Herein lies the collision of what we might call “early” and “late” modernity: Locke, Rousseau, Descartes and even Kant inhabited a world of transcendent souls animating material bodies. Since the 19th century, this view of humanity has been challenged to the point of obsolescence: yet it remains the basis of our social thought. This philosophical view is necessary so long as we want to maintain modern liberal values of freedom and human rights, as well as the sense of human dignity, because there is no scientific basis for such claims. One cannot show, empirically, the existence of human rights. Nietzsche recognized that the collapse of transcendence meant the end of the old ethics just as much as it challenged old religious views of Divinity; Heidegger too saw the implications for classical Liberalism–and post-structuralist and postmodern thought has continued to drive home these conclusions. Yet, modern society remains caught in the limbo between humanist social thought and scientific determinism. It seems to me that the resistance to evolutionary thought and an “old” universe is as much about salvaging a sense of meaning to human existence–any meaning, religious or otherwise–as it is about defending a particular religious position. Fundamentalist Christians strike me more as the humanist canaries in the coal mine, rather than real countercultural traditionalists. And of course, they are far from the only people frightened by the conclusions of modern science and its manifestation in technology; lamentations of consumerism, the banality of industrialism, and the “disenchanted” nature of modern self-consciousness are common, especially among the artistic Left. What is perhaps unique about fundamentalists, however, is a recognition, even if it is pre-critical, that there is no “going back”–once one accepts the scientific view of the world, the realm of value and meaning seems forever lost.

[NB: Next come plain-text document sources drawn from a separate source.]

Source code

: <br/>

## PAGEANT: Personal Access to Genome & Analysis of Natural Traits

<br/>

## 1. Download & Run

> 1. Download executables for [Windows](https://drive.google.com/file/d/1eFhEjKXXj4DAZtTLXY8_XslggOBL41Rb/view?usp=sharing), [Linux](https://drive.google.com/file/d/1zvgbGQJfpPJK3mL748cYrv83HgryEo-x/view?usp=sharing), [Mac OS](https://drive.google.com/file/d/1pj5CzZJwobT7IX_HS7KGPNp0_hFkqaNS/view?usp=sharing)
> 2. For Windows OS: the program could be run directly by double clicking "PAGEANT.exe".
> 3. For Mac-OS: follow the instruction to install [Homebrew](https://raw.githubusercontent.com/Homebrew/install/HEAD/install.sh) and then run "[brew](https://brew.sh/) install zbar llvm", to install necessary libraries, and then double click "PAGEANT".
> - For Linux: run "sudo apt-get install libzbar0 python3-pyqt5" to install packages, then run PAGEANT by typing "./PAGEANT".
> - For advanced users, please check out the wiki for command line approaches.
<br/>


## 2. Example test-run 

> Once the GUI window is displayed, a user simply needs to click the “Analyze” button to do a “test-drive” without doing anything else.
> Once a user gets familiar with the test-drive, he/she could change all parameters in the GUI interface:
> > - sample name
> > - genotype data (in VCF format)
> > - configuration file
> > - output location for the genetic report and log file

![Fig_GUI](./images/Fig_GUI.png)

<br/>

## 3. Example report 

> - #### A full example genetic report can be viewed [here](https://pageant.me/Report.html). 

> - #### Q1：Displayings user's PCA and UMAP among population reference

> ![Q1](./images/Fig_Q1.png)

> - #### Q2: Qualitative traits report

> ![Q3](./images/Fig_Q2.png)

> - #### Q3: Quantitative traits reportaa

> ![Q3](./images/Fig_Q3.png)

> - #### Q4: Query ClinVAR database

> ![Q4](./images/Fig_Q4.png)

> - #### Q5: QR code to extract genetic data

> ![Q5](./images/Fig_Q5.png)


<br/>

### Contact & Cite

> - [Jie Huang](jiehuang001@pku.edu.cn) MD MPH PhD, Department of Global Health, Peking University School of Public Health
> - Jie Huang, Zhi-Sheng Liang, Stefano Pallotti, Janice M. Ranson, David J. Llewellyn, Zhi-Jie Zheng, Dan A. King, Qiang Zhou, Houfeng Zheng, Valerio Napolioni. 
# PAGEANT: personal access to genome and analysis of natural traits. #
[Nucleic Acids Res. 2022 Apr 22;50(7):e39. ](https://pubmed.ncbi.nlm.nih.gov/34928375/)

I am not suggesting that we side with the fundamentalists in their angry, anti-intellectual assault. I am, however, suggesting 2 things that I think Lee–and many others–have missed. First off, fundamentalist angst is primarily humanist, not religious. Secondly, they aren’t wrong for sounding the alarm–their outbursts point to a central contradiction in modern life, the gap between our social/ethical and scientific/technological endeavors. The haughty cultured dismissal of fundamentalist fear only proves the uncritical complacency of many pundits and commentators. In the final analysis, if we are going to affirm science and ethical realism, we will need a new synthesis, a new way forward, that is not dependent on the transcendental individualism of humanistic classical Liberalism. The alternative to developing such a new way forward can only be the ethical relativism that post-structuralism and postmodernity promise. I would argue that such a synthesis can actually only come by reaffirming the theocentric view we briefly touched on above–but that’s a topic needing its own post.